[[ Exercise data open ]]
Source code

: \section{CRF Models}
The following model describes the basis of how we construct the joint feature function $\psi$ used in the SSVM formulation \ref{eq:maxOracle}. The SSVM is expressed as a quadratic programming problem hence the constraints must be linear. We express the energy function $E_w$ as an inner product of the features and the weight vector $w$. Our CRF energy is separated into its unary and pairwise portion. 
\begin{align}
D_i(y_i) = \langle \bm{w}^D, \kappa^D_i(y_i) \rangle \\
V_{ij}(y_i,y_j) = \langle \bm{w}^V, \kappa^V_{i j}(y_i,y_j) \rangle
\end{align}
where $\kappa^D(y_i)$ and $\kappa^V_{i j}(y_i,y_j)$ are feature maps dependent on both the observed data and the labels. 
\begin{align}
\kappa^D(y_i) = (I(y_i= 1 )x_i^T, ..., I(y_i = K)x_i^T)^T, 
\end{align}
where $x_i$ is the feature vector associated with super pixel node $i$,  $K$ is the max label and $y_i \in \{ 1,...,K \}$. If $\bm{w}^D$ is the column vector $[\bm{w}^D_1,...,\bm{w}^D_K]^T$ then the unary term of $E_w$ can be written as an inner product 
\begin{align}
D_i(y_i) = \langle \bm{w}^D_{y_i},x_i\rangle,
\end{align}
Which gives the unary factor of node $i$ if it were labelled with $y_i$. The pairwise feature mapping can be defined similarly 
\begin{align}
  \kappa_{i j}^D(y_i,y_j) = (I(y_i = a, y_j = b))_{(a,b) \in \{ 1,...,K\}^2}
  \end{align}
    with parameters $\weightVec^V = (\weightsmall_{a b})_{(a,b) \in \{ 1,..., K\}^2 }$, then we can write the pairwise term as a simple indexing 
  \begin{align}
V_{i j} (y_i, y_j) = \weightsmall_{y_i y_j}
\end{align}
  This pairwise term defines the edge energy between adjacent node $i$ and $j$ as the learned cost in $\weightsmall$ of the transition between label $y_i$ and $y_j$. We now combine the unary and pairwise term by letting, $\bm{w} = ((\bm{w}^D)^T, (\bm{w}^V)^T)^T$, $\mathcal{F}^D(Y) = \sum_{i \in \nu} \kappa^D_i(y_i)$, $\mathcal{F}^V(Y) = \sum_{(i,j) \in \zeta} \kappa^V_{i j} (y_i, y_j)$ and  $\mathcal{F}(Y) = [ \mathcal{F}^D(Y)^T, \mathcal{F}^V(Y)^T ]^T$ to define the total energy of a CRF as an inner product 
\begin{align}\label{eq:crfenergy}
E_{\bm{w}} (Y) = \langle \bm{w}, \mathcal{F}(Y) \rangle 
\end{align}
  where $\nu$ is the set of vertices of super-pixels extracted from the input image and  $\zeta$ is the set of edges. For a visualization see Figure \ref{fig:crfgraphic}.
[[ Exercise data closed ]]
[[ Exercise data open ]]
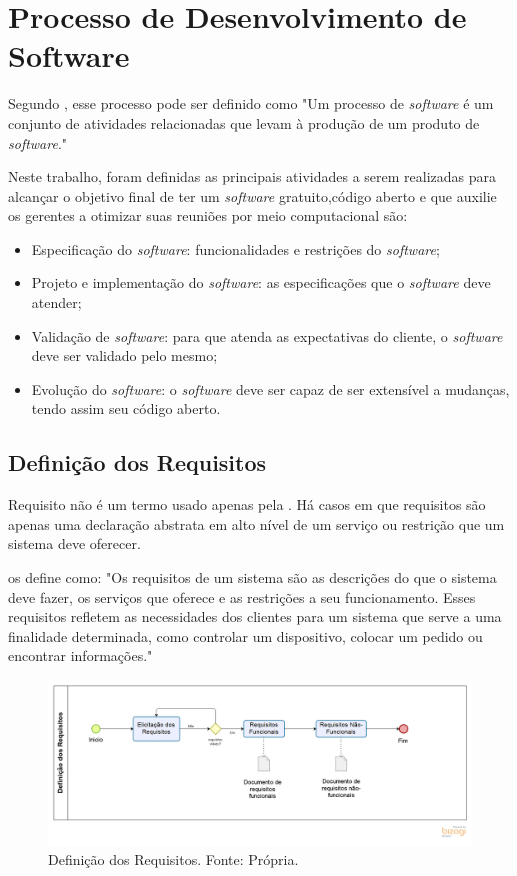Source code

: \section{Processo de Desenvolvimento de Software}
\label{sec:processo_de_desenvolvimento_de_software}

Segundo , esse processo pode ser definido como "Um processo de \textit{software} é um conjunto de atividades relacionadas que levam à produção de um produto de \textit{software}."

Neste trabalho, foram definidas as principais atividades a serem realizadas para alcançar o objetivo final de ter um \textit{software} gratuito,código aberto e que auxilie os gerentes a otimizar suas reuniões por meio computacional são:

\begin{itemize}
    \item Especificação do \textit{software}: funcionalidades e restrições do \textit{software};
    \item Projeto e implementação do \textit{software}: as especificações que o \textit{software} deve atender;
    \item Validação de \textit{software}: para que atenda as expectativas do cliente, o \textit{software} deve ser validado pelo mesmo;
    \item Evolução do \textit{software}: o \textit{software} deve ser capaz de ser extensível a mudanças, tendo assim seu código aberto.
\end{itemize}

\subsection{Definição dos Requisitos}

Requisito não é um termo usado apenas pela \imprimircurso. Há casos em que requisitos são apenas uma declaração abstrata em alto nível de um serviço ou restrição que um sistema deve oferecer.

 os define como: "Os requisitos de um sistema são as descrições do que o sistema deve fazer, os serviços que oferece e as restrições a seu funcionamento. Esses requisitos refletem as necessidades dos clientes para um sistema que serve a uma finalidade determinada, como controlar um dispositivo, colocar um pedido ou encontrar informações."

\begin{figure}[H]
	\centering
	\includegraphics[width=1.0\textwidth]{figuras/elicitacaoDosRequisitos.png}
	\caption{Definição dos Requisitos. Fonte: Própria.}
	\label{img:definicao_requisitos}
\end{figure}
[[ Exercise data closed ]]
**About this exercise:**
Would you copy out each line of the records above where the word "mathcal" occurs?

**Solution for this exercise:**
  This pairwise term defines the edge energy between adjacent node $i$ and $j$ as the learned cost in $\weightsmall$ of the transition between label $y_i$ and $y_j$. We now combine the unary and pairwise term by letting, $\bm{w} = ((\bm{w}^D)^T, (\bm{w}^V)^T)^T$, $\mathcal{F}^D(Y) = \sum_{i \in \nu} \kappa^D_i(y_i)$, $\mathcal{F}^V(Y) = \sum_{(i,j) \in \zeta} \kappa^V_{i j} (y_i, y_j)$ and  $\mathcal{F}(Y) = [ \mathcal{F}^D(Y)^T, \mathcal{F}^V(Y)^T ]^T$ to define the total energy of a CRF as an inner product 
E_{\bm{w}} (Y) = \langle \bm{w}, \mathcal{F}(Y) \rangle 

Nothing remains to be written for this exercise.